> _TASK DIRECTIONS_:
When you reach the line with "there are no" in the data below, begin printing lines exactly, and stop once the line with "It is clear" has been printed.

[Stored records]
▬▬▬▬▬▬▬▬▬▬

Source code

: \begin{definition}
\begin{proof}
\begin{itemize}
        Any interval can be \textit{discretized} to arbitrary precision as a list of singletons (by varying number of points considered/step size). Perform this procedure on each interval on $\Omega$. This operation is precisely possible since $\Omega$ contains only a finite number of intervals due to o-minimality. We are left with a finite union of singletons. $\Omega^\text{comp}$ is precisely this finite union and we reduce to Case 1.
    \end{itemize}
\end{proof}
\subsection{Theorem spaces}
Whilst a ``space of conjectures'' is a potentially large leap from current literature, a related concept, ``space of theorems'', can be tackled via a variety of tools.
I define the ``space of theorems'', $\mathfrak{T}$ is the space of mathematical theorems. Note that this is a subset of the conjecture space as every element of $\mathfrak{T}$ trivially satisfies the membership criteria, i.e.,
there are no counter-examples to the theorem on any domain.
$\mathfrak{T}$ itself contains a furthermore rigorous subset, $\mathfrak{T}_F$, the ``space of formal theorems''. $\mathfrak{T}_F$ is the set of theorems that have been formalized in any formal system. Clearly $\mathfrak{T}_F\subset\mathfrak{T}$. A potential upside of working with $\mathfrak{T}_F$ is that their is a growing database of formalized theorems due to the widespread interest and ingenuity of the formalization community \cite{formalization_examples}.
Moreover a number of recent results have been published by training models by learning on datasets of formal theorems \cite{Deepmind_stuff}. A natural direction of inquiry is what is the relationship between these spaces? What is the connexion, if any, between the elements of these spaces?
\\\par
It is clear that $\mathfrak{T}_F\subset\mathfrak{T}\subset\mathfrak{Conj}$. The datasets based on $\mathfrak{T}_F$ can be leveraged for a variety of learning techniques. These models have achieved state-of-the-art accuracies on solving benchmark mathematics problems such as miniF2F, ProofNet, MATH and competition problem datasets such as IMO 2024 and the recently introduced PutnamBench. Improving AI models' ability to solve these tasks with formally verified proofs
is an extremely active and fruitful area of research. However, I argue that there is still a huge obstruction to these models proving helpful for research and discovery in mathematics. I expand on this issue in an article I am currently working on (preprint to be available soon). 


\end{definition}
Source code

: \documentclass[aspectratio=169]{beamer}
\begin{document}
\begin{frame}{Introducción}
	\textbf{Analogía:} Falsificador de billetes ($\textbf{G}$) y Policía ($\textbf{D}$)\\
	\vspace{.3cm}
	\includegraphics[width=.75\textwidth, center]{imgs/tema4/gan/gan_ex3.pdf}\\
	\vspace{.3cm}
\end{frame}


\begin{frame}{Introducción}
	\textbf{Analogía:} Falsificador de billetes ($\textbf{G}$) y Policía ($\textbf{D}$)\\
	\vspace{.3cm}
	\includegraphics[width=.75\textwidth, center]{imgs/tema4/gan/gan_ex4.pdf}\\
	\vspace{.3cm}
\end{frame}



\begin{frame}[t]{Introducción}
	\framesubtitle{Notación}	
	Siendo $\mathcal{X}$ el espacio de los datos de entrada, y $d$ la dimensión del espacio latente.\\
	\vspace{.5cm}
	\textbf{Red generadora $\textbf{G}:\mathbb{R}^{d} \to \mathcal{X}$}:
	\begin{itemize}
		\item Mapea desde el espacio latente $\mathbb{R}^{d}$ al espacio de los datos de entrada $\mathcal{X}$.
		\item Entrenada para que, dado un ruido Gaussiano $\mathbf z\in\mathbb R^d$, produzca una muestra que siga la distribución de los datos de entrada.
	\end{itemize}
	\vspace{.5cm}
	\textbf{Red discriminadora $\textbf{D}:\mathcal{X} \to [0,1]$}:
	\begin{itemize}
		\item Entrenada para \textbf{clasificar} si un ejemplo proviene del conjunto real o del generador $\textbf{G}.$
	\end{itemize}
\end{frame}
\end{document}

▬▬▬▬▬▬▬▬▬▬

> _ANSWER BELOW_:
there are no counter-examples to the theorem on any domain.
$\mathfrak{T}$ itself contains a furthermore rigorous subset, $\mathfrak{T}_F$, the ``space of formal theorems''. $\mathfrak{T}_F$ is the set of theorems that have been formalized in any formal system. Clearly $\mathfrak{T}_F\subset\mathfrak{T}$. A potential upside of working with $\mathfrak{T}_F$ is that their is a growing database of formalized theorems due to the widespread interest and ingenuity of the formalization community \cite{formalization_examples}.
Moreover a number of recent results have been published by training models by learning on datasets of formal theorems \cite{Deepmind_stuff}. A natural direction of inquiry is what is the relationship between these spaces? What is the connexion, if any, between the elements of these spaces?
\\\par
It is clear that $\mathfrak{T}_F\subset\mathfrak{T}\subset\mathfrak{Conj}$. The datasets based on $\mathfrak{T}_F$ can be leveraged for a variety of learning techniques. These models have achieved state-of-the-art accuracies on solving benchmark mathematics problems such as miniF2F, ProofNet, MATH and competition problem datasets such as IMO 2024 and the recently introduced PutnamBench. Improving AI models' ability to solve these tasks with formally verified proofs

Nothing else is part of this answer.